Now the poster boy for spousal abuse, Ike started to fight his way back. He reconstituted the Kings of Rhythm and came out with a book, Taking Back My Name ("Sure, I've slapped Tina. … We had fights and there have been times when I punched her without thinking. … But I never beat her. … I did no more to Tina than I would mind somebody doing to my mother in the same circumstances."). Obviously, there was something Ike just didn't get about the whole hitting problem. In his comeback shows, he had a series of surrogate Tinas come out in Tina-type outfits and sing Tina's songs. It seemed like he still couldn't figure out why she was gone. And yet he soldiered on, releasing two respectable albums, the second of which, Risin' With the Blues, won a Grammy just last year.

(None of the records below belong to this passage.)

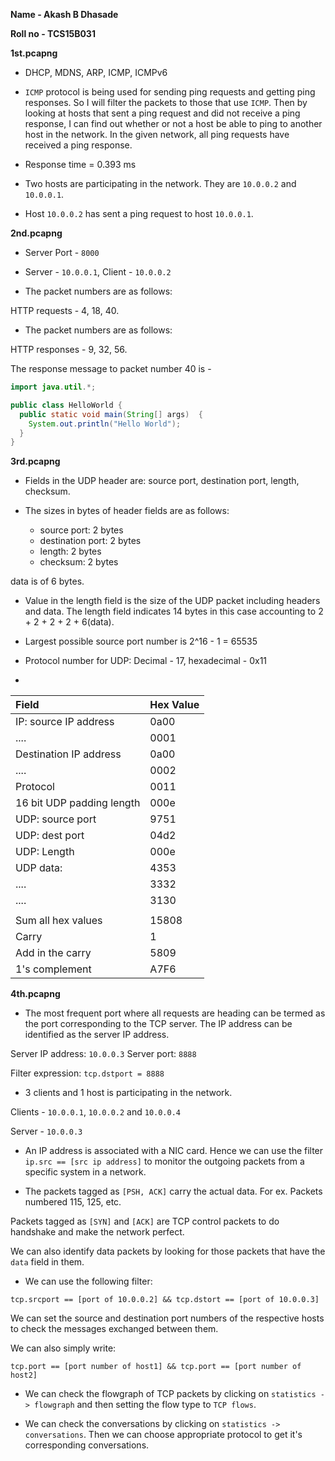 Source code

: **Name - Akash B Dhasade**

**Roll no - TCS15B031**

**1st.pcapng**

  - DHCP, MDNS, ARP, ICMP, ICMPv6


  - `ICMP` protocol is being used for sending ping requests and getting ping responses. So I will filter the packets to those that use `ICMP`. Then by looking at hosts that sent a ping request and did not receive a ping response, I can find out whether or not a host be able to ping to another host in the network. In the given network, all ping requests have received a ping response.


  - Response time = 0.393 ms


  - Two hosts are participating in the network. They are `10.0.0.2` and `10.0.0.1`.

  - Host `10.0.0.2` has sent a ping request to host `10.0.0.1`.

**2nd.pcapng**

  - Server Port - `8000`

  - Server - `10.0.0.1`, Client - `10.0.0.2`

  - The packet numbers are as follows:

  HTTP requests - 4, 18, 40.

  - The packet numbers are as follows:

  HTTP responses - 9, 32, 56.


  The response message to packet number 40 is -

  ```java
  import java.util.*;

  public class HelloWorld {
    public static void main(String[] args)  {
      System.out.println("Hello World");
    }
  }
  ```

**3rd.pcapng**

  - Fields in the UDP header are: source port, destination port, length, checksum.

  - The sizes in bytes of header fields are as follows:
    - source port: 2 bytes
    - destination port: 2 bytes
    - length: 2 bytes
    - checksum: 2 bytes

  data is of 6 bytes.

  - Value in the length field is the size of the UDP packet including headers and data. The length field indicates 14 bytes in this case accounting to 2 + 2 + 2 + 2 + 6(data).

  - Largest possible source port number is 2^16 - 1 = 65535

  - Protocol number for UDP: Decimal - 17, hexadecimal - 0x11

  -

| Field     | Hex Value     |
| :------------- | :------------- |
| IP: source IP address       | 0a00|
|....|0001      |
|Destination IP address| 0a00|
|....|0002|
|Protocol|0011|
|16 bit UDP padding length|000e|
|UDP: source port| 9751|
|UDP: dest port|04d2|
|UDP: Length|000e|
|UDP data: |4353|
|....|3332|
|....|3130|
|||
|Sum all hex values|15808|
|Carry|1|
|Add in the carry|5809|
|1's complement|A7F6|  

**4th.pcapng**

  - The most frequent port where all requests are heading can be termed as the port corresponding to the TCP server. The IP address can be identified as the server IP address.

  Server IP address: `10.0.0.3`
  Server port: `8888`

  Filter expression: `tcp.dstport = 8888`

  - 3 clients and 1 host is participating in the network.

  Clients - `10.0.0.1`, `10.0.0.2` and `10.0.0.4`

  Server - `10.0.0.3`

  - An IP address is associated with a NIC card. Hence we can use the filter `ip.src == [src ip address]` to monitor the outgoing packets from a specific system in a network.

  - The packets tagged as `[PSH, ACK]` carry the actual data. For ex. Packets numbered 115, 125, etc.

  Packets tagged as `[SYN]` and `[ACK]` are TCP control packets to do handshake and make the network perfect.

  We can also identify data packets by looking for those packets that have the `data` field in them.

  - We can use the following filter:

  `tcp.srcport == [port of 10.0.0.2] && tcp.dstort == [port of 10.0.0.3]`

  We can set the source and destination port numbers of the respective hosts to check the messages exchanged between them.

  We can also simply write:

  `tcp.port == [port number of host1] && tcp.port == [port number of host2]`

  - We can check the flowgraph of TCP packets by clicking on `statistics -> flowgraph` and then setting the flow type to `TCP flows`.

  - We can check the conversations by clicking on `statistics -> conversations`. Then we can choose appropriate protocol to get it's corresponding conversations.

How did Ike make out with the Crossroads Devil? We'll never know. Faust, in Goethe's version, does horrible things, especially in regard to his honey, Gretchen. At the end, he's about to be thrown into the yawning jaws of hell when a posse of angels comes to the rescue, singing:
"He's escaped, this noble member
Of the spirit world, from evil
Whoever strives in his endeavor,
We can rescue from the devil.
And if he has Love within,
Granted from above,
The sacred crowd will meet him
With welcome, and with love."
I'd like to think Ike's version came out the same.